Stored data:
━━━━━━━━━━
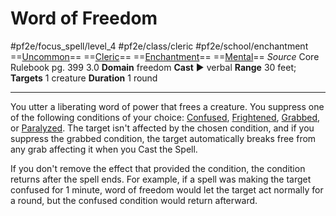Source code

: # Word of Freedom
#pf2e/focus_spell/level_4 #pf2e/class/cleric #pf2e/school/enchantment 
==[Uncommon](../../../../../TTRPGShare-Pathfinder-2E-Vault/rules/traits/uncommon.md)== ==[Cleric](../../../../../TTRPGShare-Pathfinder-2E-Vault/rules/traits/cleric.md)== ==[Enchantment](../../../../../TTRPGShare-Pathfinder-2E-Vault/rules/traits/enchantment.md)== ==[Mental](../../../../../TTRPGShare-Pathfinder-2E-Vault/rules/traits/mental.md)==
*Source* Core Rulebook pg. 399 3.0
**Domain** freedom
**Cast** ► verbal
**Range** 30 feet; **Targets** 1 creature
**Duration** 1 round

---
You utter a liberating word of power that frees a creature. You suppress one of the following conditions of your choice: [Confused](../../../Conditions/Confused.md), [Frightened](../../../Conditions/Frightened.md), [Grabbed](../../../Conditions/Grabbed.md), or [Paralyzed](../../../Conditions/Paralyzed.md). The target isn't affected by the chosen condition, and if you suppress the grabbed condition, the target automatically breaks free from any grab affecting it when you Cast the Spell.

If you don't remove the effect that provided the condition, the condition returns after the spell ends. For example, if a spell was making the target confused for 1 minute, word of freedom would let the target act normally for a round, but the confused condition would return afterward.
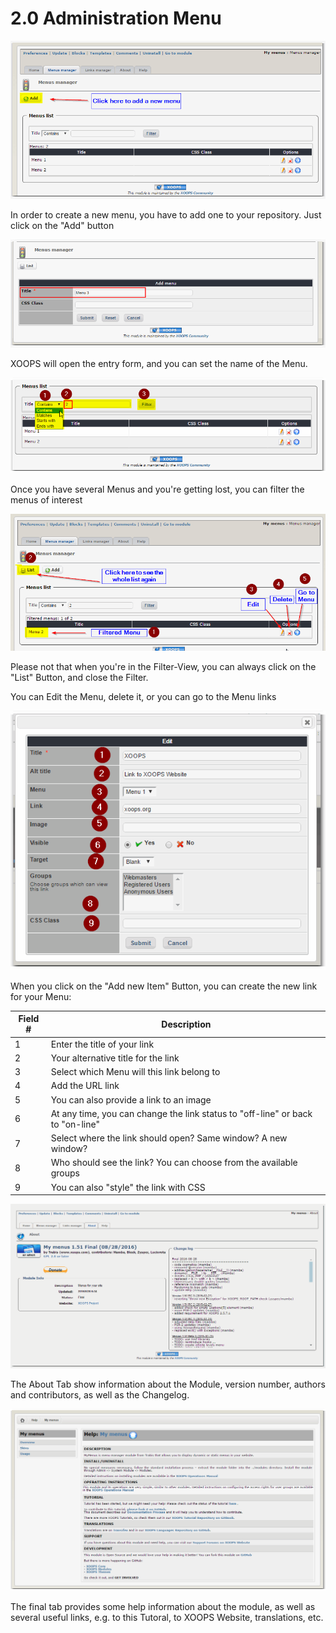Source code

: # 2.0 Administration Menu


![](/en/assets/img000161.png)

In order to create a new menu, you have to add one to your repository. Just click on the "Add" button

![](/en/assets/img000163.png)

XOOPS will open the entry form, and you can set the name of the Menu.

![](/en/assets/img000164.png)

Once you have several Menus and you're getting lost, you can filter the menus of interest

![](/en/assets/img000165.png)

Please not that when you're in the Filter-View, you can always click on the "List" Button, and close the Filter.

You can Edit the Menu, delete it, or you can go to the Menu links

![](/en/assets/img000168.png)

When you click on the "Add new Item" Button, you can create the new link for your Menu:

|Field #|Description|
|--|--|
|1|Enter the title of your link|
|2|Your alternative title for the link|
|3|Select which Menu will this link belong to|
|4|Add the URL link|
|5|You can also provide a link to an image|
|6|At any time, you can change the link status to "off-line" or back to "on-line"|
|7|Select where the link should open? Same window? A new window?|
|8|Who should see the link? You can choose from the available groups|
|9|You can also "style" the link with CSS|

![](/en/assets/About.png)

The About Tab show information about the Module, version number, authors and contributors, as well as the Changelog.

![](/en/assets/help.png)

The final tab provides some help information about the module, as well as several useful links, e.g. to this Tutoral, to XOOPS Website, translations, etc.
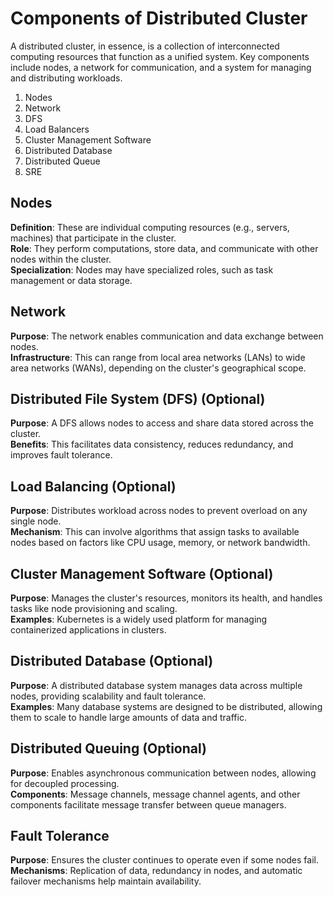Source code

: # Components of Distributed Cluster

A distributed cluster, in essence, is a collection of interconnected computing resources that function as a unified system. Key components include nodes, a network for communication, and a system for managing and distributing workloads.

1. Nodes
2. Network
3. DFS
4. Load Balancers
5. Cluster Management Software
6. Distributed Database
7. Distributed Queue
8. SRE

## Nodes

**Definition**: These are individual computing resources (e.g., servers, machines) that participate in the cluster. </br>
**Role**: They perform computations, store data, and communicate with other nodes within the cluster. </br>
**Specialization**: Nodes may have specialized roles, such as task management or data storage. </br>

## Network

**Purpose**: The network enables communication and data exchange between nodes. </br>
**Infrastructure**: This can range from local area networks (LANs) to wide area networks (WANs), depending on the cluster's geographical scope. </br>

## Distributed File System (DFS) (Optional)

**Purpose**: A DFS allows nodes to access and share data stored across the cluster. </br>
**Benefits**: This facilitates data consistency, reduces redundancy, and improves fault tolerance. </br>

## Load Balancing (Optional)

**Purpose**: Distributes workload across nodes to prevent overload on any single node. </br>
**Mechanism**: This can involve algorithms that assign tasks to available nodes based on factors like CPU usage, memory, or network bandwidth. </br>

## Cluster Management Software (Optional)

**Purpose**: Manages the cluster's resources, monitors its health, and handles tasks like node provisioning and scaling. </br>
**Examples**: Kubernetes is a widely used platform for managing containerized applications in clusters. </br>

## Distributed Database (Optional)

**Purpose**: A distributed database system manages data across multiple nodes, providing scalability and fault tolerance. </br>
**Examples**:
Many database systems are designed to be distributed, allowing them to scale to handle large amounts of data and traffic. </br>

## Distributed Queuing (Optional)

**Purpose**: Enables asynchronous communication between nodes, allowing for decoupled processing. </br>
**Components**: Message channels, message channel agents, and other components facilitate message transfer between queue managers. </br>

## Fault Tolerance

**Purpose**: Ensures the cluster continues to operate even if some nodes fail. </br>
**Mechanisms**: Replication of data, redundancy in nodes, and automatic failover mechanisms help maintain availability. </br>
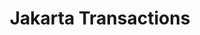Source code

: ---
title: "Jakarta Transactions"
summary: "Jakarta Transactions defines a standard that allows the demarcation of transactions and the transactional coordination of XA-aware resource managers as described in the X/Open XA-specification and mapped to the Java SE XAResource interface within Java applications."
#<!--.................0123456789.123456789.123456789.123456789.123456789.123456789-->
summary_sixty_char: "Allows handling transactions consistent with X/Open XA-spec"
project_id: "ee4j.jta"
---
━━━━━━━━━━
Work required: Copy every line of the records above that contains "tasks".

Reply:
**Mechanism**: This can involve algorithms that assign tasks to available nodes based on factors like CPU usage, memory, or network bandwidth. </br>
**Purpose**: Manages the cluster's resources, monitors its health, and handles tasks like node provisioning and scaling. </br>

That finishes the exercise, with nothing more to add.